* _ACTIVITY_:
Go to the line below containing "contains a shell" and print exactly from there through the line containing "install — stores", both included. Print nothing else.

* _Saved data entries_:
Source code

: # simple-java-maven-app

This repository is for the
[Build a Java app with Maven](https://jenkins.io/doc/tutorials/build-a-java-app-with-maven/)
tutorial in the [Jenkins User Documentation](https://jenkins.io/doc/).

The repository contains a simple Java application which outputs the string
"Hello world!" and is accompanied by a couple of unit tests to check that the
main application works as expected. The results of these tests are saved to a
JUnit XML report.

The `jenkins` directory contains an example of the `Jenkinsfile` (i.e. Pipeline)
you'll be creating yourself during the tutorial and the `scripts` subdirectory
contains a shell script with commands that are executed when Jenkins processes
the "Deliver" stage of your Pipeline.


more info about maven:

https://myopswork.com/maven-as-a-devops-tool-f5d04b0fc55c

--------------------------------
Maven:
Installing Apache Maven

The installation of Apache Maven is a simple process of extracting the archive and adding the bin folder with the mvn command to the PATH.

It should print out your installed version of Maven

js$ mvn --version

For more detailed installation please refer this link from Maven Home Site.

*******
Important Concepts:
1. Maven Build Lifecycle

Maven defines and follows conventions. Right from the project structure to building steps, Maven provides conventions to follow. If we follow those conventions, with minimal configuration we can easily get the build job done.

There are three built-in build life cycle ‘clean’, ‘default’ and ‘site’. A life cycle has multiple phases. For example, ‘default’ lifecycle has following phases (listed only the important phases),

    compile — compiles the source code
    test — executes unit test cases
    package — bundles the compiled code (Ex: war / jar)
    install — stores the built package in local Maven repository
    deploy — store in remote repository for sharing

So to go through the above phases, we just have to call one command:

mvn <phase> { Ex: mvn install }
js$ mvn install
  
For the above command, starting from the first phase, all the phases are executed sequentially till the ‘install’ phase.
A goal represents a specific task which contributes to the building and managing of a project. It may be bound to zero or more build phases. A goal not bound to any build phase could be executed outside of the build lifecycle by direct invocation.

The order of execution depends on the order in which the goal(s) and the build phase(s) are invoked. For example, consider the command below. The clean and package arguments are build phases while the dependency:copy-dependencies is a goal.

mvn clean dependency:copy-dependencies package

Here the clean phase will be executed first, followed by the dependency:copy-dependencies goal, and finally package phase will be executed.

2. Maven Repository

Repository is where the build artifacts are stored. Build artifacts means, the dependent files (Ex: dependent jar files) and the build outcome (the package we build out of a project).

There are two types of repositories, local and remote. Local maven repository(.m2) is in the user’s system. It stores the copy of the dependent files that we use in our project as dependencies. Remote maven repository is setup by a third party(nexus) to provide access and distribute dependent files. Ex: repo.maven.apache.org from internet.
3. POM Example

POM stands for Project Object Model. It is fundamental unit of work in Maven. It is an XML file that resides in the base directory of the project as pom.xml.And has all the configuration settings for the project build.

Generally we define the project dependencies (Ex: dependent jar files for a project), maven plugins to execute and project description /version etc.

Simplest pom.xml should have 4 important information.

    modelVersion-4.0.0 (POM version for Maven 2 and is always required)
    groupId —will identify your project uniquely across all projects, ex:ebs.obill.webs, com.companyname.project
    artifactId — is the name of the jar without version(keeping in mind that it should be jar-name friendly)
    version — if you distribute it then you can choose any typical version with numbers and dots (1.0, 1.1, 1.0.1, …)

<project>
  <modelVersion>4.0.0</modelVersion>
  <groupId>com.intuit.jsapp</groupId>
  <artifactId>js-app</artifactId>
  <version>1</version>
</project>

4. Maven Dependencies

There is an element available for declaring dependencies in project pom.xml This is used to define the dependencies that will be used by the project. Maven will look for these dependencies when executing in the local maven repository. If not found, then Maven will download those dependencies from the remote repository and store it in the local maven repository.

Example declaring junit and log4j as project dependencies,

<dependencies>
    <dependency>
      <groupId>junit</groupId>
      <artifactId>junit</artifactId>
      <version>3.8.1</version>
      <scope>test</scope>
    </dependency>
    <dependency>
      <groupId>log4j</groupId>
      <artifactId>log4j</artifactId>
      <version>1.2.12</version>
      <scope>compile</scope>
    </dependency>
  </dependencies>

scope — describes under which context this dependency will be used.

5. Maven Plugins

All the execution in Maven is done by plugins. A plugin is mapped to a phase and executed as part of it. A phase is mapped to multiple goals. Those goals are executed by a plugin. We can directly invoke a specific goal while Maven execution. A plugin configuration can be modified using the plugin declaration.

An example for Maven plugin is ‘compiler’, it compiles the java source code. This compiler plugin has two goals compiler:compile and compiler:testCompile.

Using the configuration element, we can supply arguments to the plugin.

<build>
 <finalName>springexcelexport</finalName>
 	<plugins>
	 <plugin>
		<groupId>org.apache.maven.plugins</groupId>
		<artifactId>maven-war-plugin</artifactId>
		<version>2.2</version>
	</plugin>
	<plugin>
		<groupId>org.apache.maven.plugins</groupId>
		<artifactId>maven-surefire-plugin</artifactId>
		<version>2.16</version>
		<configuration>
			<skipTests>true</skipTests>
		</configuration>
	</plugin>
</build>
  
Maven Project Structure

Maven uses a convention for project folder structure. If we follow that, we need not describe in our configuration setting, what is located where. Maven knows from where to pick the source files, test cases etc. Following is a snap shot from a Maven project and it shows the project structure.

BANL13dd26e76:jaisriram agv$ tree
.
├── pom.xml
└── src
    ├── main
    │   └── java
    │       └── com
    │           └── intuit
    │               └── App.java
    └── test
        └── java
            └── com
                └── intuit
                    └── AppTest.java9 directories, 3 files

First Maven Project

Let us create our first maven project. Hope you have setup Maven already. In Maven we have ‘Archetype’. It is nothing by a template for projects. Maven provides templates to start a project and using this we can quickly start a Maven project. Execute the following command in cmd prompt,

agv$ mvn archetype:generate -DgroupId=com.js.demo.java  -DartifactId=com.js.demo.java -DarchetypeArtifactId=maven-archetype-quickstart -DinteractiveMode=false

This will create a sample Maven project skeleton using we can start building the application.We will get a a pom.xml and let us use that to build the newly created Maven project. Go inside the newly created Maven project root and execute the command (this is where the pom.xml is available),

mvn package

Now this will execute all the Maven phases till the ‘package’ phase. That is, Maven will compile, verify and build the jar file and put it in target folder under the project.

* _RESPONSE BELOW_:
contains a shell script with commands that are executed when Jenkins processes
the "Deliver" stage of your Pipeline.


more info about maven:

https://myopswork.com/maven-as-a-devops-tool-f5d04b0fc55c

--------------------------------
Maven:
Installing Apache Maven

The installation of Apache Maven is a simple process of extracting the archive and adding the bin folder with the mvn command to the PATH.

It should print out your installed version of Maven

js$ mvn --version

For more detailed installation please refer this link from Maven Home Site.

*******
Important Concepts:
1. Maven Build Lifecycle

Maven defines and follows conventions. Right from the project structure to building steps, Maven provides conventions to follow. If we follow those conventions, with minimal configuration we can easily get the build job done.

There are three built-in build life cycle ‘clean’, ‘default’ and ‘site’. A life cycle has multiple phases. For example, ‘default’ lifecycle has following phases (listed only the important phases),

    compile — compiles the source code
    test — executes unit test cases
    package — bundles the compiled code (Ex: war / jar)
    install — stores the built package in local Maven repository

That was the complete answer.